- **Directions for this task**
Whenever a line in the data holds the string "destroy", copy that line.

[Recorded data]
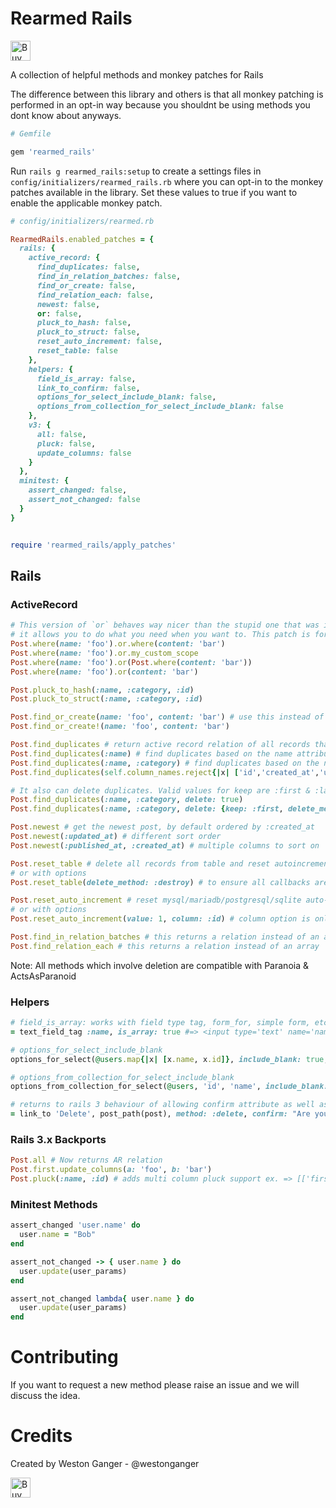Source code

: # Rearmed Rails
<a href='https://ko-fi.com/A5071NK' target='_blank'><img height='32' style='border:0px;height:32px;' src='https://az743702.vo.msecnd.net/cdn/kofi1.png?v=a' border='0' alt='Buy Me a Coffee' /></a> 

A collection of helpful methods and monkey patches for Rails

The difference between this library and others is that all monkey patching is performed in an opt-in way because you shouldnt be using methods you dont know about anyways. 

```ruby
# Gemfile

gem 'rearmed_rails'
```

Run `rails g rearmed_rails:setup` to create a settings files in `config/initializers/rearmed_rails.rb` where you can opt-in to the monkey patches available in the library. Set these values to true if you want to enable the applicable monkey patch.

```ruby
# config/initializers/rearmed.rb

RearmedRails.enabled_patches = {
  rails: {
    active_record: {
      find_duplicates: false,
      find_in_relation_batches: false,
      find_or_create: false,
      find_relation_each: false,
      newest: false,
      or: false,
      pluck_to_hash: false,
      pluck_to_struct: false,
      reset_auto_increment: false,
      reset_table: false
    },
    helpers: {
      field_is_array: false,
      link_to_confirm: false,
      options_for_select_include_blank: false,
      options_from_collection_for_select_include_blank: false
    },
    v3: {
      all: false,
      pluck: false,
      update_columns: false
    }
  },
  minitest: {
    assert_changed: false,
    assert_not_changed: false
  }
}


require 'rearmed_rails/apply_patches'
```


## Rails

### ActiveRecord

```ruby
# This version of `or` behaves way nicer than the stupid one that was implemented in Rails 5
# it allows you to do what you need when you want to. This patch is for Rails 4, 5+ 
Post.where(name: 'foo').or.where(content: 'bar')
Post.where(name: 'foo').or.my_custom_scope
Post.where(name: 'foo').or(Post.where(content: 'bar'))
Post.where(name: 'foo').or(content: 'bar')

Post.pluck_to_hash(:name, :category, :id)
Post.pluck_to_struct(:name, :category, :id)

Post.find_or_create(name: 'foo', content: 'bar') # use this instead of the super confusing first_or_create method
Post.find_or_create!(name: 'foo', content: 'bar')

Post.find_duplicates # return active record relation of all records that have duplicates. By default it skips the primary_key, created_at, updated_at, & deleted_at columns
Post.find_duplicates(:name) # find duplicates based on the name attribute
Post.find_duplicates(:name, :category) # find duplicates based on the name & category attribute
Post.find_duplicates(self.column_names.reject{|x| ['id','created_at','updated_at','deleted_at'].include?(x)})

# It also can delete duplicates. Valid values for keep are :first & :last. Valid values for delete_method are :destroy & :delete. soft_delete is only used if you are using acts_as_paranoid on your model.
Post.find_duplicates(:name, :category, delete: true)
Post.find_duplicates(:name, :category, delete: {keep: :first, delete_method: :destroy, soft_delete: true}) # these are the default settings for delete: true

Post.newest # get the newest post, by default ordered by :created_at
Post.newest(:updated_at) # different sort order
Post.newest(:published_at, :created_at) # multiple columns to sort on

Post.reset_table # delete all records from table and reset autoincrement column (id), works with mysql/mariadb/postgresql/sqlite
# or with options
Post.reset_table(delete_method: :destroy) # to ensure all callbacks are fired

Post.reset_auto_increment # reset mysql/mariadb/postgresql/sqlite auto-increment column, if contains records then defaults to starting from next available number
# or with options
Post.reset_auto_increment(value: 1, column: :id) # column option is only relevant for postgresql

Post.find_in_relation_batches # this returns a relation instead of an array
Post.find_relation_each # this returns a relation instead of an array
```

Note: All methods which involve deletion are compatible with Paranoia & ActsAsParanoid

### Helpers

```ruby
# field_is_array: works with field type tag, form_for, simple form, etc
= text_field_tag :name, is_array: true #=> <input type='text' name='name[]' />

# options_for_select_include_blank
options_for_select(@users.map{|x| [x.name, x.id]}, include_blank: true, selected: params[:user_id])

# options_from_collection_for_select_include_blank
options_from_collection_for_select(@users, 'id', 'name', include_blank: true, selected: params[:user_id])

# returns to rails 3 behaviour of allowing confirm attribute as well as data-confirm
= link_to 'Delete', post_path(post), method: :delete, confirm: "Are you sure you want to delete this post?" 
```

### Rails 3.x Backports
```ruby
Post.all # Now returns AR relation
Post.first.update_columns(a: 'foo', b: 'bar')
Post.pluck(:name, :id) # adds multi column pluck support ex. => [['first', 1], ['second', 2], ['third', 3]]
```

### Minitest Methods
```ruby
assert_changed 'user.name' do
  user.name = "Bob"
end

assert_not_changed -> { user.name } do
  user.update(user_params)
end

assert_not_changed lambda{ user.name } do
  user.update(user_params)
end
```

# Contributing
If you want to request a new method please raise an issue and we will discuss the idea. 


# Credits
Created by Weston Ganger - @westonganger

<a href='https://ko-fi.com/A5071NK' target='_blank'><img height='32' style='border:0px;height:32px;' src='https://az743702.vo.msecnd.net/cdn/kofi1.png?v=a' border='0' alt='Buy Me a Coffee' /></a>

- **Answer space**
# It also can delete duplicates. Valid values for keep are :first & :last. Valid values for delete_method are :destroy & :delete. soft_delete is only used if you are using acts_as_paranoid on your model.
Post.find_duplicates(:name, :category, delete: {keep: :first, delete_method: :destroy, soft_delete: true}) # these are the default settings for delete: true
Post.reset_table(delete_method: :destroy) # to ensure all callbacks are fired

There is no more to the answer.